[Recorded data]
====
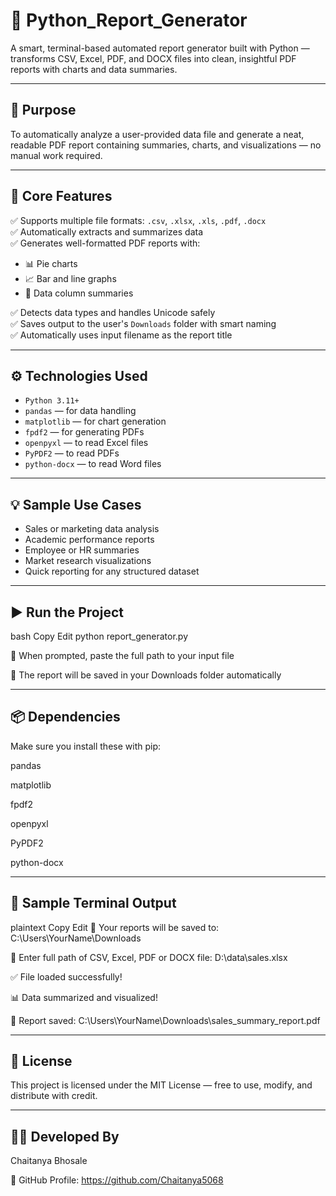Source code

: # 🧾 Python_Report_Generator

A smart, terminal-based automated report generator built with Python — transforms CSV, Excel, PDF, and DOCX files into clean, insightful PDF reports with charts and data summaries.

---

## 🎯 Purpose

To automatically analyze a user-provided data file and generate a neat, readable PDF report containing summaries, charts, and visualizations — no manual work required.

---

## 🧠 Core Features

✅ Supports multiple file formats: `.csv`, `.xlsx`, `.xls`, `.pdf`, `.docx`  
✅ Automatically extracts and summarizes data  
✅ Generates well-formatted PDF reports with:  
- 📊 Pie charts  
- 📈 Bar and line graphs  
- 📝 Data column summaries  

✅ Detects data types and handles Unicode safely  
✅ Saves output to the user's `Downloads` folder with smart naming  
✅ Automatically uses input filename as the report title

---

## ⚙️ Technologies Used

- `Python 3.11+`  
- `pandas` — for data handling  
- `matplotlib` — for chart generation  
- `fpdf2` — for generating PDFs  
- `openpyxl` — to read Excel files  
- `PyPDF2` — to read PDFs  
- `python-docx` — to read Word files  

---

## 💡 Sample Use Cases

- Sales or marketing data analysis  
- Academic performance reports  
- Employee or HR summaries  
- Market research visualizations  
- Quick reporting for any structured dataset

---
## ▶️ Run the Project

bash
Copy
Edit
python report_generator.py

🔸 When prompted, paste the full path to your input file

🔸 The report will be saved in your Downloads folder automatically

---
## 📦 Dependencies
Make sure you install these with pip:

pandas

matplotlib

fpdf2

openpyxl

PyPDF2

python-docx

---
## 💬 Sample Terminal Output
plaintext
Copy
Edit
📁 Your reports will be saved to: C:\Users\YourName\Downloads

📂 Enter full path of CSV, Excel, PDF or DOCX file: D:\data\sales.xlsx

✅ File loaded successfully!

📊 Data summarized and visualized!

📄 Report saved: C:\Users\YourName\Downloads\sales_summary_report.pdf

---
## 📜 License
This project is licensed under the MIT License — free to use, modify, and distribute with credit.

---
## 👨‍💻 Developed By
Chaitanya Bhosale

🔗 GitHub Profile: https://github.com/Chaitanya5068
====
• Assigned task
Each line from the one containing "Chaitanya Bhosale" to the close of the records must appear in the output exactly, and no other line.

• Solution for this task
Chaitanya Bhosale

🔗 GitHub Profile: https://github.com/Chaitanya5068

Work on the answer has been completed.